The Who guitarist explained that was one of the reasons why he’d developed a ballet version of the storyline, which was first exposed via the 1973 album.

“I was never happy with the film,” Townshend told NME in a recent interview. “I felt the film was lazy. It was not based on my story and it didn’t include much of my music. So I thought here was an opportunity to do something that honours the music, but also possibly takes it into a new era, a new place.”

READ MORE: When the Who’s ‘Quadrophenia’ Movie Premiered

He added that Quadrophenia: A Mod Ballet had excited him from the time it made its way to the creative workshop stage. “There was a poetic sensibility to what I was seeing,” he said. “I was just shocked and surprised. I thought, ‘Hey, there’s new shadow here, there are new shades; there’s new optimism.’”
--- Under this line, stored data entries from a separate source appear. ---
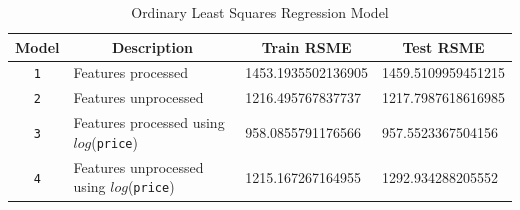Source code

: \documentclass[11pt,letterpaper]{article}
\begin{document}
\begin{table}[H]
    \centering
    \begin{tabular}{clll}
        \hline
    Model & \multicolumn{1}{c}{Description} & \multicolumn{1}{c}{Train RSME} & \multicolumn{1}{c}{Test RSME} \\
    \hline
    \texttt{1}     & Features processed              & 1453.1935502136905                                                       & 1459.5109959451215                                                      \\
    \texttt{2}     & Features unprocessed            & 1216.495767837737                                                        & 1217.7987618616985                                                      \\
    \texttt{3}     & Features processed using $log$(\texttt{price})   & 958.0855791176566                                                        & 957.5523367504156                                                       \\
    \texttt{4}     & Features unprocessed using $log$(\texttt{price}) & 1215.167267164955                                                        & 1292.934288205552                                                      
    \end{tabular}
    \caption{Ordinary Least Squares Regression Model}
    \end{table}
\end{document}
Townshend recalled attending ballet performances with the Who’s then manager, Kit Lambert. “I won’t say I was a disciple of it, but I loved good ballet certainly,” the guitarist said. “It was part of my education process. Kit Lambert was really keen that I tackled the issue of snobbery and inverse snobbery in rock – that I just battled it head on.”
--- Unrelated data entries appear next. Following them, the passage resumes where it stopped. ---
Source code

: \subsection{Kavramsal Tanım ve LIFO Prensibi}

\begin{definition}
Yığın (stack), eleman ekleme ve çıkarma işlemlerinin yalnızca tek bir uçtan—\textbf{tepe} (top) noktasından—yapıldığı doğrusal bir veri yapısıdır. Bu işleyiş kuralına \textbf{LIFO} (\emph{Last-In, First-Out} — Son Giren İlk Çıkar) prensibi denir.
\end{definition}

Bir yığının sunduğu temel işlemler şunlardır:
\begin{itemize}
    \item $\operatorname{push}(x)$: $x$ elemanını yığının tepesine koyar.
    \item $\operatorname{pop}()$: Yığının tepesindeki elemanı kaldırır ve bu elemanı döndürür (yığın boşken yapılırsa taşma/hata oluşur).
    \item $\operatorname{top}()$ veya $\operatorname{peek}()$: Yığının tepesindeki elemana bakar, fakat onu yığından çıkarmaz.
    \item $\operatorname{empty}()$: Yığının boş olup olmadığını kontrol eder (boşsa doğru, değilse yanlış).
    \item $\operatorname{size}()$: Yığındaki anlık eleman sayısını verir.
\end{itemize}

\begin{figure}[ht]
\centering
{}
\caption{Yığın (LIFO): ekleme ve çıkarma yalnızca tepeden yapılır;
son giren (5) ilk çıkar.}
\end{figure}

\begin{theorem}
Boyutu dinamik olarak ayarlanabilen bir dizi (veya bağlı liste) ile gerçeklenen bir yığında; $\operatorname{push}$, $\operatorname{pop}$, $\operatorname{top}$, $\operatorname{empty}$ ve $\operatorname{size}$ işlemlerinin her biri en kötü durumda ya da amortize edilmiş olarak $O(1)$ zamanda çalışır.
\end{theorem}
To that end, he added: “I’m working on an opera at the moment. I’ve been working on one for a long time – The Age Of Anxiety – and I’m very fearless now about calling it an opera. It’s a fucking opera. Sorry. My friend Rufus Wainwright writes operas; I can write operas.”

Townshend, who previously described Quadrophenia as the Who’s last great album, went on to discuss the idea he’d had in mind when he wrote it.

The Main Reason Pete Townshend Wrote ‘Quadrophenia’

“[O]ne of my remits… was to wake the band up to the fact that we’d really lost connection with our core audience,” he said. “We’d become bloated rock stars. Laser shows and frilly jackets and flying fingers and Keith Moon dressed as Adolf Hitler – it was all very, very strange.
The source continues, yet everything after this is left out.